Today we have a very special Guest Post from my Little Mama. I told her she could have free reign and write about anything she wanted to, and this is what she chose. She’s always been an evocative, thoughtful and beautiful writer and I’m honored she agreed to share with us here. Hopefully she’ll do more in the future.
When she was an infant, a newborn, Katy would cry so hard to be fed that her whole body would shake. So Michael (her dad) and I started calling her the drama major. Fast forward about twenty-two years, when she graduated from college as–wait for it–a theater major. Of course, there had been a lot of drama in the meantime, so it wasn’t much of a surprise. In fact, I remember one time when she was agonizing and emoting over something; she was probably fifteen or sixteen. Her younger brother looked at me and said, “Remind me not to be like this when I’m a teenager, OK?”
We were so close, and I loved having Katy around so much, that I started dreading her going away to college probably two years before she actually had to go. I think I thought I could soften the blow; prepare myself somehow. It didn’t work at all. The day that we actually took her to school, set up her room, took her to lunch and finally had to leave was simply awful. I kept telling myself she wasn’t going to war; it was the most natural, wonderful thing in the world for her to go to college. We said our good-byes. As Michael and I were walking toward our car in the parking lot, he put his arm around me. In a shaky voice I said, “Don’t say anything nice to me, OK?” He laughed, but he knew what I meant. So he bought me a bag of M & M’s instead.
Katy really did enjoy being a theater major. It was like having a group of ready-made friends who all loved the same thing she did, I think. One Christmas break when she was home, she had been taking a class in dialects or accents, different ways of speaking. I had a glass bowl on the island in our kitchen that held all the Christmas cards we’d received. She started reading one card after another out loud, one with a Southern drawl, the next one with a British accent, etc. It was absolutely great; we loved it when she put on a show for us at the drop of a hat.

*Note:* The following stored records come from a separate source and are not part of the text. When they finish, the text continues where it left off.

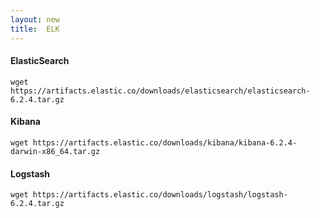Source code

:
 ```yaml
---
layout: new
title:  ELK
---
```


#### ElasticSearch

```shell
wget https://artifacts.elastic.co/downloads/elasticsearch/elasticsearch-6.2.4.tar.gz
```

#### Kibana

```shell
wget https://artifacts.elastic.co/downloads/kibana/kibana-6.2.4-darwin-x86_64.tar.gz
```

#### Logstash

```shell
wget https://artifacts.elastic.co/downloads/logstash/logstash-6.2.4.tar.gz
```
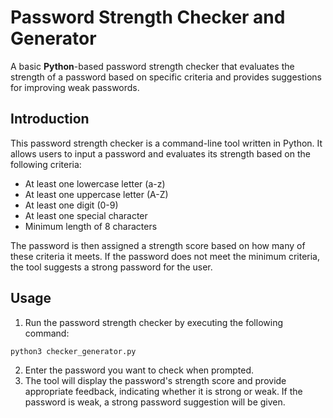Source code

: # Password Strength Checker and Generator

A basic **Python**-based password strength checker that evaluates the strength of a password based on specific criteria and provides suggestions for improving weak passwords. 

## Introduction
This password strength checker is a command-line tool written in Python. It allows users to input a password and evaluates its strength based on the following criteria:

- At least one lowercase letter (a-z)
- At least one uppercase letter (A-Z)
- At least one digit (0-9)
- At least one special character
- Minimum length of 8 characters

The password is then assigned a strength score based on how many of these criteria it meets. If the password does not meet the minimum criteria, the tool suggests a strong password for the user.

## Usage

1. Run the password strength checker by executing the following command:  
```
python3 checker_generator.py
```
2. Enter the password you want to check when prompted.
3. The tool will display the password's strength score and provide appropriate feedback, indicating whether it is strong or weak. If the password is weak, a strong password suggestion will be given.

Another time I guess she had just watched the movie The Miracle Worker, about Helen Keller. She came downstairs from her room with her hair all ratted into a nest, makeup smeared, clothes askew. She sat down at the table and proceeded to do the scene where Helen, blind and speechless and behaving like a wild animal, eats dinner with her hands. Her brother and I were laughing so hard that I may have ended up on the floor. Yep, she was mighty entertaining, my girl.
One final snapshot. When my little mom was dying at age 89, we all gathered around her. I had spent the night with her in her hospital room, because her doctor had said the end was very near. I called Michael, and he drove the two hours to join me in our vigil. We called Katy, and she rented a car and left work early and also drove to say good-bye to her Gram. I had been without sleep for so long, but I was so glad when Michael got there, and then I knew Katy was on her way. My mom was totally lucid, sitting up in bed, smiling, speaking quietly from time to time. I looked up and there was my girl coming through the door. It was like being in a dark room and seeing the sun come bursting up. She had that gorgeous smile on her face, and I remember thinking, “I’ve seldom been so glad to see anybody.” And I knew my mom felt the same way about her first grandchild coming through the door. We sat in a circle around that room and told my mom one by one that we loved her, and she said the same thing back to each of us. Every once in a while she would just look at me at wink, her way of telling me everything was going to be all right. My little mom left us peacefully about six o’clock that evening.
I’ll never forget how I felt about seeing Katy enter that room. And, honestly, I still feel the same way every single time I see her. One of the great joys of my life today is knowing that now she feels the same way about a certain little boy and girl. The circle of life, don’tcha know.